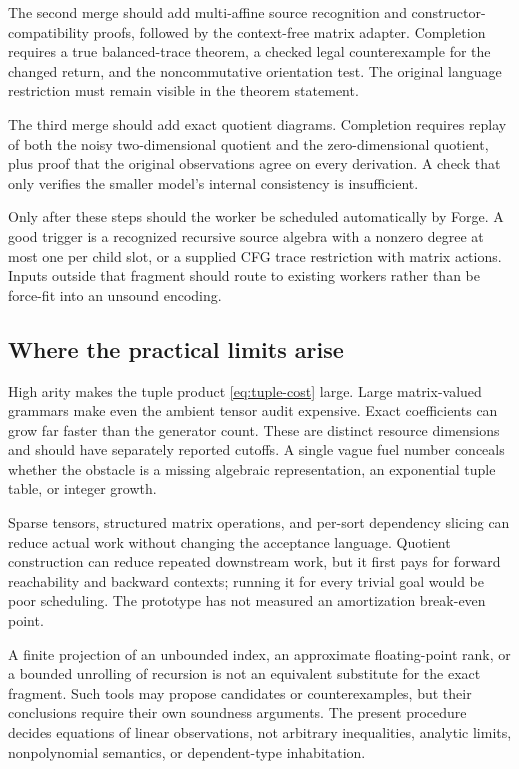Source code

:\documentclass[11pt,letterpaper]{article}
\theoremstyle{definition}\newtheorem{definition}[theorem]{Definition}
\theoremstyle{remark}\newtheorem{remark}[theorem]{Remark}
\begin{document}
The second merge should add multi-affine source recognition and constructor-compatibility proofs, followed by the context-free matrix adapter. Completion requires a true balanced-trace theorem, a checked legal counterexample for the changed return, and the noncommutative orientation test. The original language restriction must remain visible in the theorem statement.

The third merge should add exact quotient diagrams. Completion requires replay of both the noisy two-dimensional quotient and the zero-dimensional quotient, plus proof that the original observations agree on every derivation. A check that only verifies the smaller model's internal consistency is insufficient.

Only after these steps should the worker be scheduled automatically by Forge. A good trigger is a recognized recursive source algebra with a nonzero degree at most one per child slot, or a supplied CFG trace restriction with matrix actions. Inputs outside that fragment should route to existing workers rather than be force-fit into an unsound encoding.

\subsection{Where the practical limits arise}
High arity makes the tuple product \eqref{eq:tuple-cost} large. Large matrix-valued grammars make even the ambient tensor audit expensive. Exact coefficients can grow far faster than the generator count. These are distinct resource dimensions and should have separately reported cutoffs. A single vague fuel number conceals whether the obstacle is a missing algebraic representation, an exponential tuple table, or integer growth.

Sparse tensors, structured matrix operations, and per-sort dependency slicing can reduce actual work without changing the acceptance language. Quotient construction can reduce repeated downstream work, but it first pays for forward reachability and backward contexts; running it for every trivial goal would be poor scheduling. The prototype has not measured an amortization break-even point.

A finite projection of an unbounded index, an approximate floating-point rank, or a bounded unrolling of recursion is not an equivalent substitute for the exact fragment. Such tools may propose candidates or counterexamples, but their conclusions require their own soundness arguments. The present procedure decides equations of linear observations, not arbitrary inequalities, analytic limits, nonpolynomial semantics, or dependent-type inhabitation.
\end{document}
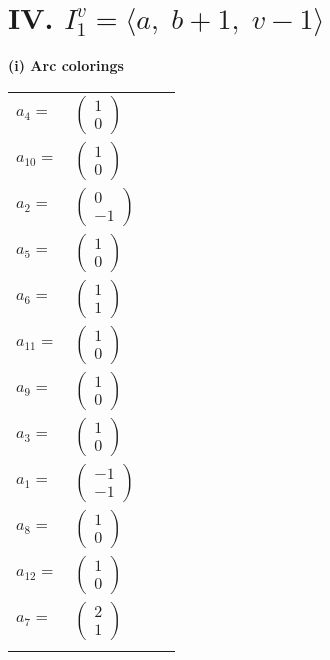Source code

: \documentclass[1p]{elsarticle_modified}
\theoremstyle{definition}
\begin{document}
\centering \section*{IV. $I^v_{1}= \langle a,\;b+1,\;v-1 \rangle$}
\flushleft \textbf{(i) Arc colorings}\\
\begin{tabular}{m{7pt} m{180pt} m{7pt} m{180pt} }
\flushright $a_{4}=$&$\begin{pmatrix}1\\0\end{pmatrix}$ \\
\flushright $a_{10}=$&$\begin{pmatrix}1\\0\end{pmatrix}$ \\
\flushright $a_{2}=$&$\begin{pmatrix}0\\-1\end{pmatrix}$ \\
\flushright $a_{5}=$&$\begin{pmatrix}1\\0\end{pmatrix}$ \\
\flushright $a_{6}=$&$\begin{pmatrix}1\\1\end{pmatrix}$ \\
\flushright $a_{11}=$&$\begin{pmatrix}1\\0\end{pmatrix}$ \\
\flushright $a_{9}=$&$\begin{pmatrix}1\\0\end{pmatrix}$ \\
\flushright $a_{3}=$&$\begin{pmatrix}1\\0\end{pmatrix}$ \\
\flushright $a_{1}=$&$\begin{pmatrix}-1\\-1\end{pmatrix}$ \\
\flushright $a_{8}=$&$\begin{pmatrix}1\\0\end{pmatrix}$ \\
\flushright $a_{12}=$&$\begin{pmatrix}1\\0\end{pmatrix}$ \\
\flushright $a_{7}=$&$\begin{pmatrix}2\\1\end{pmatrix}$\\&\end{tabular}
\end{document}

■ What is expected
Any picture found in the records stays out, while everything else is copied exactly.

■ Answer area
Source code

:\documentclass[11pt,letterpaper]{article}
\theoremstyle{definition}\newtheorem{definition}[theorem]{Definition}
\theoremstyle{remark}\newtheorem{remark}[theorem]{Remark}
\begin{document}
The second merge should add multi-affine source recognition and constructor-compatibility proofs, followed by the context-free matrix adapter. Completion requires a true balanced-trace theorem, a checked legal counterexample for the changed return, and the noncommutative orientation test. The original language restriction must remain visible in the theorem statement.

The third merge should add exact quotient diagrams. Completion requires replay of both the noisy two-dimensional quotient and the zero-dimensional quotient, plus proof that the original observations agree on every derivation. A check that only verifies the smaller model's internal consistency is insufficient.

Only after these steps should the worker be scheduled automatically by Forge. A good trigger is a recognized recursive source algebra with a nonzero degree at most one per child slot, or a supplied CFG trace restriction with matrix actions. Inputs outside that fragment should route to existing workers rather than be force-fit into an unsound encoding.

\subsection{Where the practical limits arise}
High arity makes the tuple product \eqref{eq:tuple-cost} large. Large matrix-valued grammars make even the ambient tensor audit expensive. Exact coefficients can grow far faster than the generator count. These are distinct resource dimensions and should have separately reported cutoffs. A single vague fuel number conceals whether the obstacle is a missing algebraic representation, an exponential tuple table, or integer growth.

Sparse tensors, structured matrix operations, and per-sort dependency slicing can reduce actual work without changing the acceptance language. Quotient construction can reduce repeated downstream work, but it first pays for forward reachability and backward contexts; running it for every trivial goal would be poor scheduling. The prototype has not measured an amortization break-even point.

A finite projection of an unbounded index, an approximate floating-point rank, or a bounded unrolling of recursion is not an equivalent substitute for the exact fragment. Such tools may propose candidates or counterexamples, but their conclusions require their own soundness arguments. The present procedure decides equations of linear observations, not arbitrary inequalities, analytic limits, nonpolynomial semantics, or dependent-type inhabitation.
\end{document}
Source code

: \documentclass[1p]{elsarticle_modified}
\theoremstyle{definition}
\begin{document}
\centering \section*{IV. $I^v_{1}= \langle a,\;b+1,\;v-1 \rangle$}
\flushleft \textbf{(i) Arc colorings}\\
\begin{tabular}{m{7pt} m{180pt} m{7pt} m{180pt} }
\flushright $a_{4}=$&$\begin{pmatrix}1\\0\end{pmatrix}$ \\
\flushright $a_{10}=$&$\begin{pmatrix}1\\0\end{pmatrix}$ \\
\flushright $a_{2}=$&$\begin{pmatrix}0\\-1\end{pmatrix}$ \\
\flushright $a_{5}=$&$\begin{pmatrix}1\\0\end{pmatrix}$ \\
\flushright $a_{6}=$&$\begin{pmatrix}1\\1\end{pmatrix}$ \\
\flushright $a_{11}=$&$\begin{pmatrix}1\\0\end{pmatrix}$ \\
\flushright $a_{9}=$&$\begin{pmatrix}1\\0\end{pmatrix}$ \\
\flushright $a_{3}=$&$\begin{pmatrix}1\\0\end{pmatrix}$ \\
\flushright $a_{1}=$&$\begin{pmatrix}-1\\-1\end{pmatrix}$ \\
\flushright $a_{8}=$&$\begin{pmatrix}1\\0\end{pmatrix}$ \\
\flushright $a_{12}=$&$\begin{pmatrix}1\\0\end{pmatrix}$ \\
\flushright $a_{7}=$&$\begin{pmatrix}2\\1\end{pmatrix}$\\&\end{tabular}
\end{document}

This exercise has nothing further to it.